## Provided data:

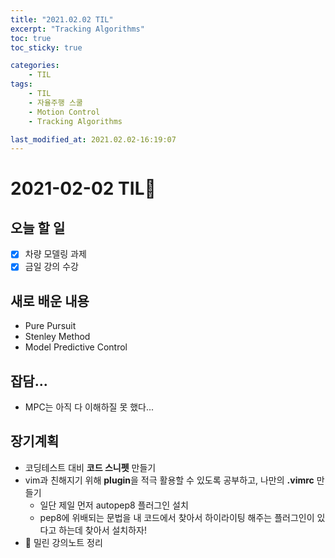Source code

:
 ```yaml
---
title: "2021.02.02 TIL"
excerpt: "Tracking Algorithms"
toc: true
toc_sticky: true

categories:
    - TIL 
tags:
    - TIL
    - 자율주행 스쿨
    - Motion Control
    - Tracking Algorithms

last_modified_at: 2021.02.02-16:19:07  
---
```

 
# 2021-02-02 TIL📓
## 오늘 할 일
- [x] 차량 모델링 과제
- [x] 금일 강의 수강

## 새로 배운 내용
- Pure Pursuit
- Stenley Method
- Model Predictive Control

## 잡담...
- MPC는 아직 다 이해하질 못 했다...

## 장기계획
- 코딩테스트 대비 **코드 스니펫** 만들기
- vim과 친해지기 위해 **plugin**을 적극 활용할 수 있도록 공부하고, 나만의 **.vimrc** 만들기
    - 일단 제일 먼저 autopep8 플러그인 설치
    - pep8에 위배되는 문법을 내 코드에서 찾아서 하이라이팅 해주는 플러그인이 있다고 하는데 찾아서 설치하자!
- 💫 밀린 강의노트 정리
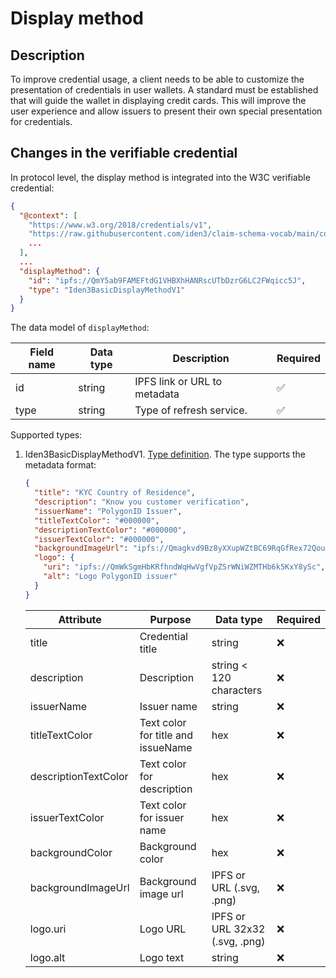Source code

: # Display method

## Description

To improve credential usage, a client needs to be able to customize the presentation of credentials in user wallets. A standard must be established that will guide the wallet in displaying credit cards. This will improve the user experience and allow issuers to present their own special presentation for credentials.

## Changes in the verifiable credential

In protocol level, the display method is integrated into the W3C verifiable credential:

```json
{
  "@context": [
    "https://www.w3.org/2018/credentials/v1",
    "https://raw.githubusercontent.com/iden3/claim-schema-vocab/main/core/jsonld/displayMethod.jsonld"
    ...
  ],
  ...
  "displayMethod": {
    "id": "ipfs://QmY5ab9FAMEFtdG1VHBXhHANRscUTbDzrG6LC2FWqicc5J",
    "type": "Iden3BasicDisplayMethodV1"
  }
}
```

The data model of `displayMethod`:

| Field name | Data type | Description | Required |
| --- | --- | --- | --- |
| id | string | IPFS link or URL to metadata | ✅ |
| type | string | Type of refresh service. | ✅ |

Supported types:

1. Iden3BasicDisplayMethodV1. [Type definition](https://github.com/iden3/claim-schema-vocab/blob/main/core/jsonld/displayMethod.jsonld#L15). The type supports the metadata format:
    ```json
    {
      "title": "KYC Country of Residence",
      "description": "Know you customer verification",
      "issuerName": "PolygonID Issuer",
      "titleTextColor": "#000000",
      "descriptionTextColor": "#000000",
      "issuerTextColor": "#000000",
      "backgroundImageUrl": "ipfs://Qmagkvd9Bz8yXXupWZtBC69RqGfRex72Qou1XjUNvC7fLB",
      "logo": {
        "uri": "ipfs://QmWkSgmHbKRfhndWqHwVgfVpZSrWNiWZMTHb6k5KxY8ySc",
        "alt": "Logo PolygonID issuer"
      }
    }
    ```

    | Attribute | Purpose | Data type | Required |
    | --- | --- | --- | --- |
    | title | Credential title | string | ❌ |
    | description | Description | string < 120 characters | ❌ |
    | issuerName | Issuer name | string | ❌ |
    | titleTextColor | Text color for title and issueName | hex | ❌ |
    | descriptionTextColor | Text color for description | hex | ❌ |
    | issuerTextColor | Text color for issuer name | hex | ❌ |
    | backgroundColor | Background color | hex | ❌ |
    | backgroundImageUrl | Background image url | IPFS or URL (.svg, .png) | ❌ |
    | logo.uri | Logo URL | IPFS or URL 32x32 (.svg, .png) | ❌ |
    | logo.alt | Logo text | string | ❌ |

## Exercise aim:
From the listing above, please give again the lines that begin with the line holding "- 코딩테스트 대비 **코드 스니펫** 만들기" and go on through the line holding "## Description", exactly, both ends included, minus any picture.

## Answer box:
- 코딩테스트 대비 **코드 스니펫** 만들기
- vim과 친해지기 위해 **plugin**을 적극 활용할 수 있도록 공부하고, 나만의 **.vimrc** 만들기
    - 일단 제일 먼저 autopep8 플러그인 설치
    - pep8에 위배되는 문법을 내 코드에서 찾아서 하이라이팅 해주는 플러그인이 있다고 하는데 찾아서 설치하자!
- 💫 밀린 강의노트 정리
Source code

: # Display method

## Description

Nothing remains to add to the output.